If you are working far from home, you have a perfect right to rent a house or flat near the temporary work site. You can deduct the costs of this temporary residence from your taxes.
A Good Way To Reduce Your Taxes
Your situation is in no way different from that of an employee who is working away from home; in this case, the employer company would pay for a place for the employee to stay, and then deduct the cost as an expense from its own taxes.

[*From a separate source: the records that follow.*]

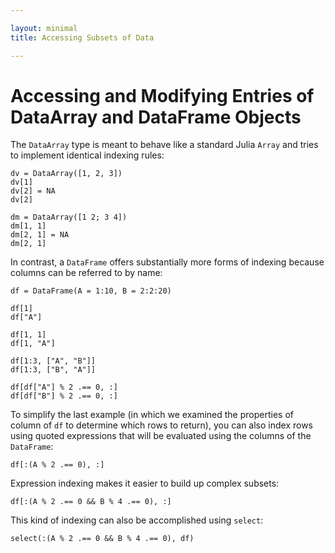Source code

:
```yaml
---

layout: minimal
title: Accessing Subsets of Data

---
```


# Accessing and Modifying Entries of DataArray and DataFrame Objects

The `DataArray` type is meant to behave like a standard Julia `Array` and tries to implement identical indexing rules:

	dv = DataArray([1, 2, 3])
	dv[1]
	dv[2] = NA
	dv[2]

	dm = DataArray([1 2; 3 4])
	dm[1, 1]
	dm[2, 1] = NA
	dm[2, 1]

In contrast, a `DataFrame` offers substantially more forms of indexing because columns can be referred to by name:

	df = DataFrame(A = 1:10, B = 2:2:20)

	df[1]
	df["A"]

	df[1, 1]
	df[1, "A"]

	df[1:3, ["A", "B"]]
	df[1:3, ["B", "A"]]

	df[df["A"] % 2 .== 0, :]
	df[df["B"] % 2 .== 0, :]

To simplify the last example (in which we examined the properties of column of `df` to determine which rows to return), you can also index rows using quoted expressions that will be evaluated using the columns of the `DataFrame`:

	df[:(A % 2 .== 0), :]

Expression indexing makes it easier to build up complex subsets:

	df[:(A % 2 .== 0 && B % 4 .== 0), :]

This kind of indexing can also be accomplished using `select`:

	select(:(A % 2 .== 0 && B % 4 .== 0), df)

''A contractor is in exactly the same position as an employee when it comes to taking a second residence and has a right to deductions. But the contractor should take care to see that there is no question about which residence is the principal one,'' says Charles Beer, a partner in real estate tax at the London offices of accounting and consulting firm KPMG.
Do What You Like
You can do what you like with your alternate residence; there are no restrictions. You can rent it, or you can buy it. If you stay there for work reasons over the weekend, you can deduct the full amount you paid for the period. If you work five days a week from there, and then decide to spend the weekend anyway, take five out seven days' worth of expenses off your taxes.
You should be aware, however, that if you buy a second residence you will face capital gains taxes at a higher rate than for your principal one if you decide to sell it, as Beer points out.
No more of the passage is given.